Last week, after Dr. James Billington announced his retirement as the Director of the Library of Congress (LC), I argued that LC is better positioned to digitize books than Google.
Morally and culturally better positioned, that is. Unlike at Google, which has an inescapable profit motive behind its book scanning program, LC exists to serve the public interest.
In addition to serving the public interest, a massive monograph scanning project spearheaded by LC would honor Dr. Billington's legacy of spurring digitization efforts. As his official biography notes, "Dr. Billington has championed the Library of Congress’s National Digital Library program, which makes freely available online millions of American historical and cultural documents from the vast collections of the Library and other research institutions on the Library's website at www.loc.gov. These one-of-a-kind American Memory materials and the Library’s other Internet services -- including the Congress.gov congressional database and information from the U.S. Copyright Office -- are widely used in K-12 education."
This is an outstanding legacy, although it must be said that what's been digitized so far is the "low hanging fruit" of public domain or historic documents. That was the right place to start, and now we can go further. In the Washington Post, Philip Kennicott offers this suggestion for the next Librarian of Congress: "Every word on every page of every public-domain book sitting in the Library of Congress should be available online. That’s a lot to ask, but why ask for less?"
I agree with Kennicott, and would take it even further. The reason he stops at public domain materials, of course, is because digitizing anything that is still in copyright would lead to protracted legal battles of the kind that Google endured (I always supported the legality of Google's efforts, if not their cultural legitimacy.) But we must remember that, in the United States, the only items which are squarely in the public domain were published before 1923. There are some public domain materials after this, but as a matter of exceptions and technicalities rather than law.
So Kennicott's proposal would not account for a good deal of material published in the last 92 years. This is especially true for items published in recent decades.
The nexus of the problem is the nation's antiquated copyright law, which was last substantially revised in 1976. This may have been a bicentennial year, but it was also well before the widespread use of the Web. Our codified notions about how to incentivize authors, and protect their rights, do not jive with how knowledge and information flow today.
In a nutshell, then, we need to fix copyright. (That's much easier typed than achieved, of course.
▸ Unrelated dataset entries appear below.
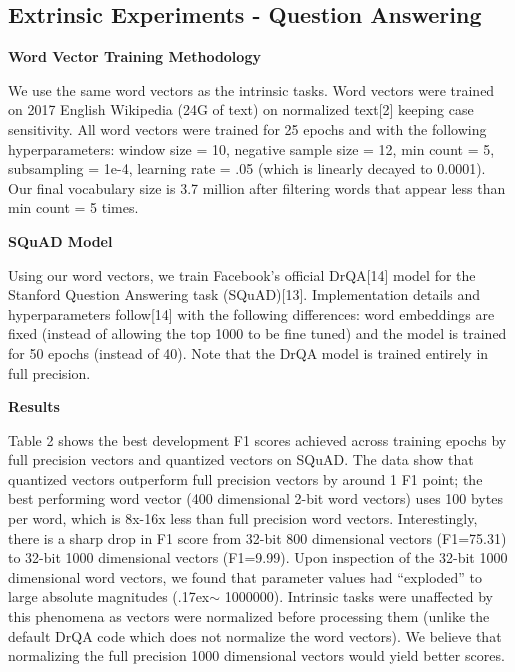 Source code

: \documentclass{article} %
\begin{document}
\subsection{Extrinsic Experiments - Question Answering}

\textbf{Word Vector Training Methodology}

We use the same word vectors as the intrinsic tasks. Word vectors were
trained on 2017 English Wikipedia (24G of text) on normalized text[2]
keeping case sensitivity. All word vectors were trained for 25 epochs
and with the following hyperparameters: window size = 10, negative
sample size = 12, min count = 5, subsampling = 1e-4, learning rate =
.05 (which is linearly decayed to 0.0001). Our final vocabulary size
is 3.7 million after filtering words that appear less than min count =
5 times.

\textbf{SQuAD Model}

Using our word vectors, we train Facebook's official DrQA[14] model
for the Stanford Question Answering task (SQuAD)[13]. Implementation
details and hyperparameters follow[14] with the following differences:
word embeddings are fixed (instead of allowing the top 1000 to be fine
tuned) and the model is trained for 50 epochs (instead of 40). Note
that the DrQA model is trained entirely in full precision.

\textbf{Results}

Table 2 shows the best development F1 scores achieved across training
epochs by full precision vectors and quantized vectors on SQuAD. The
data show that quantized vectors outperform full precision vectors by
around 1 F1 point; the best performing word vector (400 dimensional
2-bit word vectors) uses 100 bytes per word, which is 8x-16x less than
full precision word vectors. Interestingly, there is a sharp drop in
F1 score from 32-bit 800 dimensional vectors (F1=75.31) to 32-bit 1000
dimensional vectors (F1=9.99). Upon inspection of the 32-bit 1000
dimensional word vectors, we found that parameter values had
``exploded'' to large absolute magnitudes
({\raise.17ex\hbox{$\scriptstyle\mathtt{\sim}$}} 1000000). Intrinsic
tasks were unaffected by this phenomena as vectors were normalized
before processing them (unlike the default DrQA code which does not
normalize the word vectors). We believe that normalizing the full
precision 1000 dimensional vectors would yield better scores.
\end{document}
The current system benefits incumbents such as publishers, so any widespread changes would be mightily resisted.) And who manages the US Copyright Office? Why lo and behold, it's a division of the Library of Congress. Ultimately, copyright is the responsibility of the Librarian of Congress.
So we have our mission for whomever President Obama appoints and the Senate confirms as the 14th United States Librarian of Congress: digitize our books, and modernize our copyright law.